Stored data:
====

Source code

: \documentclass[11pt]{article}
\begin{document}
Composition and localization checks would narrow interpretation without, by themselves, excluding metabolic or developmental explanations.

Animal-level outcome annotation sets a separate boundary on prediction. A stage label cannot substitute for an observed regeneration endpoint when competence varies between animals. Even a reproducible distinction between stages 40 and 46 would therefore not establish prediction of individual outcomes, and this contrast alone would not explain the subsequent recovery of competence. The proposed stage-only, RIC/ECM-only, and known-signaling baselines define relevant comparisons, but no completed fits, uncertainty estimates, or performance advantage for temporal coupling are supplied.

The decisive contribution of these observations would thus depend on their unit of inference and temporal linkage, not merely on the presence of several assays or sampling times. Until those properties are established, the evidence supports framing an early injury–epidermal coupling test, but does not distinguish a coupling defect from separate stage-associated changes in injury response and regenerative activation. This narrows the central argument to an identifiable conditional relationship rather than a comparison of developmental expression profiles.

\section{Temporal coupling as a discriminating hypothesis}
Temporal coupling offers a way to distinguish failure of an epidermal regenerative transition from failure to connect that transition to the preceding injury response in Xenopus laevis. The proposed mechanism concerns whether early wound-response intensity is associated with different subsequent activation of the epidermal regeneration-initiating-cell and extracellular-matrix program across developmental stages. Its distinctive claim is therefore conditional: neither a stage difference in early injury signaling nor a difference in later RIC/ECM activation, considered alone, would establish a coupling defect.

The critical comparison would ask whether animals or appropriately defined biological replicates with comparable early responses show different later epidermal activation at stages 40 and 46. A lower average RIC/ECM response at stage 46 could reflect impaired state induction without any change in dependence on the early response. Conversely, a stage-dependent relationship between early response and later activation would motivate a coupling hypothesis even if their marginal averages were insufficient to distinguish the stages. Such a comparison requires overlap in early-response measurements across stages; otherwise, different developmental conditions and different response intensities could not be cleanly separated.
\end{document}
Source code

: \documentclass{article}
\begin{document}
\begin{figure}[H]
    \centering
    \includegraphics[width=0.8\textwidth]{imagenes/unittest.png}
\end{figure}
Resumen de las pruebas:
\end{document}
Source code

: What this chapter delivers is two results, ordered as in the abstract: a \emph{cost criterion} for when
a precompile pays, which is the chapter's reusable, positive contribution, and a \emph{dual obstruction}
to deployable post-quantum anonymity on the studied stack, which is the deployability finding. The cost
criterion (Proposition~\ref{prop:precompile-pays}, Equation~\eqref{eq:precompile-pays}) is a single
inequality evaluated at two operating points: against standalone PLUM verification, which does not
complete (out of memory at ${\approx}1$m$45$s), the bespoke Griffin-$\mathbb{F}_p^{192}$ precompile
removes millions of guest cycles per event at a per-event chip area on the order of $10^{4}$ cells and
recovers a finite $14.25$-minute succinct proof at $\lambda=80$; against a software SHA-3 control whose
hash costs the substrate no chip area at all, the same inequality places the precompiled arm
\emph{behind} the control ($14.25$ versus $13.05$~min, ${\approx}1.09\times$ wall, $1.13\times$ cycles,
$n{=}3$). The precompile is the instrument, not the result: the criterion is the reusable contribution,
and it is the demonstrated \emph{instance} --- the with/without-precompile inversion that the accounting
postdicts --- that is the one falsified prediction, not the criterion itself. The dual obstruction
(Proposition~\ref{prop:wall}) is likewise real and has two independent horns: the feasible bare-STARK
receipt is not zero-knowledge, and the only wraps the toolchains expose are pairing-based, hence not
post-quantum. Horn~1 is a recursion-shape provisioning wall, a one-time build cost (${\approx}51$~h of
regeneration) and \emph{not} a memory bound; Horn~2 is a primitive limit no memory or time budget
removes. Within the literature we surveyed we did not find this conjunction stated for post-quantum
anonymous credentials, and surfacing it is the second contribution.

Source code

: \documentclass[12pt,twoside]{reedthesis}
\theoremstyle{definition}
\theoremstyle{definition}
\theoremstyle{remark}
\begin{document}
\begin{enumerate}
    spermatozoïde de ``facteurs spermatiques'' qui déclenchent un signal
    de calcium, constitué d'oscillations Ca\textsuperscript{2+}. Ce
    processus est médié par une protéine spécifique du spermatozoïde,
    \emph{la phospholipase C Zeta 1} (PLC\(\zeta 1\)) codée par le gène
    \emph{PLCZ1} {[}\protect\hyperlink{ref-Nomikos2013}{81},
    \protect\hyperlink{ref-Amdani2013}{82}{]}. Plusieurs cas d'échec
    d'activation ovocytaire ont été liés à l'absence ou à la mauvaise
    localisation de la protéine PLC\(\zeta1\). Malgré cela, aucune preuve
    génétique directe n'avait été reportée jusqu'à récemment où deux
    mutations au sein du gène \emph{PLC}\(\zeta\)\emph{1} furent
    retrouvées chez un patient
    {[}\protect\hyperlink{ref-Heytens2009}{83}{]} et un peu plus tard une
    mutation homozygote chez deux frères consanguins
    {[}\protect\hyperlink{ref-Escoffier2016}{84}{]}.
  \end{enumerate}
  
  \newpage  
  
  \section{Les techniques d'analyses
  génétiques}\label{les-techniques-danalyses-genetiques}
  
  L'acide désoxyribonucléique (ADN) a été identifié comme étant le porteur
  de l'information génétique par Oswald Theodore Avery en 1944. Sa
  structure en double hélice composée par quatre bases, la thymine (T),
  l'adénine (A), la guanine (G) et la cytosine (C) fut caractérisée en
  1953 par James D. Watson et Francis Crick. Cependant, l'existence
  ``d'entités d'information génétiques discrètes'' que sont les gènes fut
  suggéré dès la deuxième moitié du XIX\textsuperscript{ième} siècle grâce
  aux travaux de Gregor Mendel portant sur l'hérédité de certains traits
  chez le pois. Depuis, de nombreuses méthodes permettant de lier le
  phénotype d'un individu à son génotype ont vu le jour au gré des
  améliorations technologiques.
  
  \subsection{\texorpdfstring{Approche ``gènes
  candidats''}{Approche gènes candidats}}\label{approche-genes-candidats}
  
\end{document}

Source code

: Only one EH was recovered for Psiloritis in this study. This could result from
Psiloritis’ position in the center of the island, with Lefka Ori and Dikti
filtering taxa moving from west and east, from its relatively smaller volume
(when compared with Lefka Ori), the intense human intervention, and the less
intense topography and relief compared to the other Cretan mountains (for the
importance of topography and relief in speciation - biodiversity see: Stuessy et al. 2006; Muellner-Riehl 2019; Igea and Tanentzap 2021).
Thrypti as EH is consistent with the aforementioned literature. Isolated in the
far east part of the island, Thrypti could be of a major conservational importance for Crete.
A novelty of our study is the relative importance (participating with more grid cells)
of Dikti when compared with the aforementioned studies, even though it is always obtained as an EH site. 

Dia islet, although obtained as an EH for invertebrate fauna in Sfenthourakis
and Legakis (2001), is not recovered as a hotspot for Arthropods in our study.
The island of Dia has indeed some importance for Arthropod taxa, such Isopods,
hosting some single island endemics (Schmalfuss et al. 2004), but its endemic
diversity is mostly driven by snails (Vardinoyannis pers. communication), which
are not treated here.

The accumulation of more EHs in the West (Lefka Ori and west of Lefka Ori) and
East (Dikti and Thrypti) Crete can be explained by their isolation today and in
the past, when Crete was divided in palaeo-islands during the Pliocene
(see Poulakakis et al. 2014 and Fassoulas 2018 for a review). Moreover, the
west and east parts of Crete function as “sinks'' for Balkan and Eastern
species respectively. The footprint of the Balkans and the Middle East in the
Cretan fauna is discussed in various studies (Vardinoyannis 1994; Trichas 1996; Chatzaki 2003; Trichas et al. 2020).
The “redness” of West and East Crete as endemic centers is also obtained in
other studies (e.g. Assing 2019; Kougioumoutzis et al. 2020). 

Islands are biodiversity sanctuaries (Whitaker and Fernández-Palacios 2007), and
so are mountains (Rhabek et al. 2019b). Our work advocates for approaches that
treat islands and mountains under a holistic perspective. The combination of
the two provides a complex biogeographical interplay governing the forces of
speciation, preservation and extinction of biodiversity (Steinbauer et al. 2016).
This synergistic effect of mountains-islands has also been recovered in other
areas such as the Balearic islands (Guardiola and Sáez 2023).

====

(What is required): The "other studies (e.g." line through the last line above: set these down exactly and add nothing else.

(Solution to this task):
other studies (e.g. Assing 2019; Kougioumoutzis et al. 2020). 

Islands are biodiversity sanctuaries (Whitaker and Fernández-Palacios 2007), and
so are mountains (Rhabek et al. 2019b). Our work advocates for approaches that
treat islands and mountains under a holistic perspective. The combination of
the two provides a complex biogeographical interplay governing the forces of
speciation, preservation and extinction of biodiversity (Steinbauer et al. 2016).
This synergistic effect of mountains-islands has also been recovered in other
areas such as the Balearic islands (Guardiola and Sáez 2023).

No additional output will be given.